Only posts from 2017 are returned.

For now, we've excluded scraping for the names of users and pages who have shared a post. Currently, the node for that request in Graph API is unreliable, so we may do it only once we've determined the top fake news posts.

Note that some cleaning is required for the desired formatted output. Here are the functions and the returned data before cleaning and formatting is implemented:

In [3]:
# helper function to catch HTTP Error 400 (Internal Error)
def request_until_succeed(url):
    success = False
    while not success:
        try:
            response = urllib.urlopen(url)
            
            if response.getcode() == 200:
                success = True
        except Exception as e:
            print(e)
            time.sleep(5)
            print('Error for URL %s: %s' % (url, datetime.datetime.now()))
        
    return response.read()


# returns information about posts on a page
def get_feed_data(page_id, access_token):
    # create url
    base = 'https://graph.facebook.com/v2.12'
    node = '/' + page_id + '/feed'
    params = '/?fields=name,created_time,message,reactions.type(LIKE).limit(0).summary(total_count).as(like),reactions.type(LOVE).limit(0).summary(total_count).as(love),reactions.type(WOW).limit(0).summary(total_count).as(wow),reactions.type(HAHA).limit(0).summary(total_count).as(haha),reactions.type(SAD).limit(0).summary(total_count).as(sad),reactions.type(ANGRY).limit(0).summary(total_count).as(angry),reactions.type(THANKFUL).limit(0).summary(total_count).as(thankful),reactions.limit(0).summary(total_count).as(total_reacts),comments.limit(0).summary(true),shares&access_token=%s' % (access_token)
    url = base + node + params
    
    # retrieve data
    feed_data = json.loads(request_until_succeed(url))
    data = []
    
    # keep paginating until all 2017 posts have been scraped
    # note: some posts from 2016 may be included as well
    while feed_data['data'][0]['created_time'][:4]!='2016':
        try:
            data += feed_data['data']
            feed_data = requests.get(feed_data['paging']['next']).json()
        except KeyError:
            break
    
    # final filtering for 2017 posts only
    data = [data[x] for x in range(len(data)) if data[x]['created_time'][:4]=='2017']
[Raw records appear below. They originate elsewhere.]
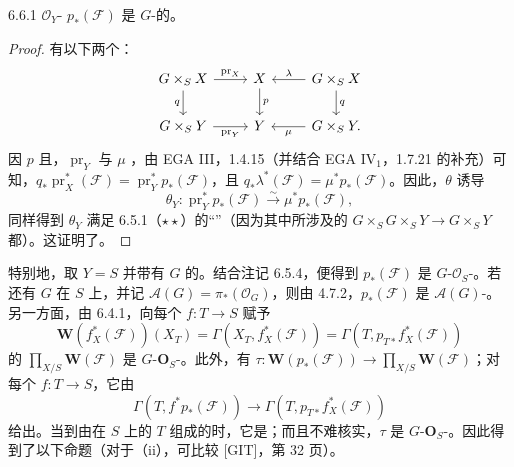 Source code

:\begin{SGAresult}{}{6.6.1}
 $\mathcal O_Y$- $p_*(\mathcal F)$ 是 $G$-的。
\end{SGAresult}
\begin{proof}
有以下两个：
\[
\begin{tikzcd}
G\times_S X\arrow[r,"{\operatorname{pr}_X}"]\arrow[d,"{q}"']&X\arrow[d,"{p}"]&G\times_S X\arrow[l,"{\lambda}"']\arrow[d,"{q}"]\\
G\times_S Y\arrow[r,"{\operatorname{pr}_Y}"']&Y&G\times_S Y\arrow[l,"{\mu}"].
\end{tikzcd}
\]
因 $p$ 且，$\operatorname{pr}_Y$ 与 $\mu$ ，由 EGA III，1.4.15（并结合 EGA $\mathrm{IV}_1$，1.7.21 的补充）可知，$q_*\operatorname{pr}_X^*(\mathcal F)=\operatorname{pr}_Y^*p_*(\mathcal F)$，且 $q_*\lambda^*(\mathcal F)=\mu^*p_*(\mathcal F)$。因此，$\theta$ 诱导
\[
\theta_Y:\operatorname{pr}_Y^*p_*(\mathcal F)\xrightarrow\sim\mu^*p_*(\mathcal F),
\]
同样得到 $\theta_Y$ 满足 6.5.1（$\star\star$）的“”（因为其中所涉及的 $G\times_S G\times_S Y\to G\times_S Y$ 都）。这证明了。
\end{proof}
特别地，取 $Y=S$ 并带有 $G$ 的。结合注记 6.5.4，便得到 $p_*(\mathcal F)$ 是 $G$-$\mathcal O_S$-。若还有 $G$ 在 $S$ 上，并记 $\mathcal A(G)=\pi_*(\mathcal O_G)$，则由 4.7.2，$p_*(\mathcal F)$ 是 $\mathcal A(G)$-。
另一方面，由 6.4.1，向每个 $f:T\to S$ 赋予
\[
\mathbf W(f_X^*(\mathcal F))(X_T)=\Gamma(X_T,f_X^*(\mathcal F))=\Gamma(T,p_{T*}f_X^*(\mathcal F))
\]
的 $\prod_{X/S}\mathbf W(\mathcal F)$ 是 $G$-$\mathbf O_S$-。此外，有 $\tau:\mathbf W(p_*(\mathcal F))\to\prod_{X/S}\mathbf W(\mathcal F)$；对每个 $f:T\to S$，它由
\[
\Gamma(T,f^*p_*(\mathcal F))\longrightarrow\Gamma(T,p_{T*}f_X^*(\mathcal F))
\]
给出。当到由在 $S$ 上的 $T$ 组成的时，它是；而且不难核实，$\tau$ 是 $G$-$\mathbf O_S$-。因此得到了以下命题（对于（ii），可比较 [GIT]，第 32 页）。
    print('Number of posts scraped:', len(data))
    return data


# only print the first result
print(json.dumps(get_feed_data(page_ids[0], access_token)[0], indent=4, ensure_ascii=False))

Number of posts scraped: 278
{
    "name": "Poor Old Man Accidentally Scratches Luxurious Car, Leaves Note That Touches Everyone’s Heart",
    "created_time": "2017-12-24T20:29:19+0000",
    "like": {
        "data": [],
        "summary": {
            "total_count": 52
        }
    },
    "love": {
        "data": [],
        "summary": {
            "total_count": 2
        }
    },
    "wow": {
        "data": [],
        "summary": {
            "total_count": 0
        }
    },
    "haha": {
        "data": [],
        "summary": {
            "total_count": 0
        }
    },
    "sad": {
        "data": [],
        "summary": {
            "total_count": 2
        }
    },
    "angry": {
        "data": [],
        "summary": {
            "total_count": 0
        }
    },
    "thankful": {
        "data": [],
        "summary": {
            "total_count": 0
        }
    },
    "total_reacts": {
        "data": [],
        "summary": {
            "total_count": 56
        }

## Data Cleaning

A lot of the data is unnecessarily nested, and not all fields are required. Thus, we added in code to remove what is not needed and to fix the format of the output.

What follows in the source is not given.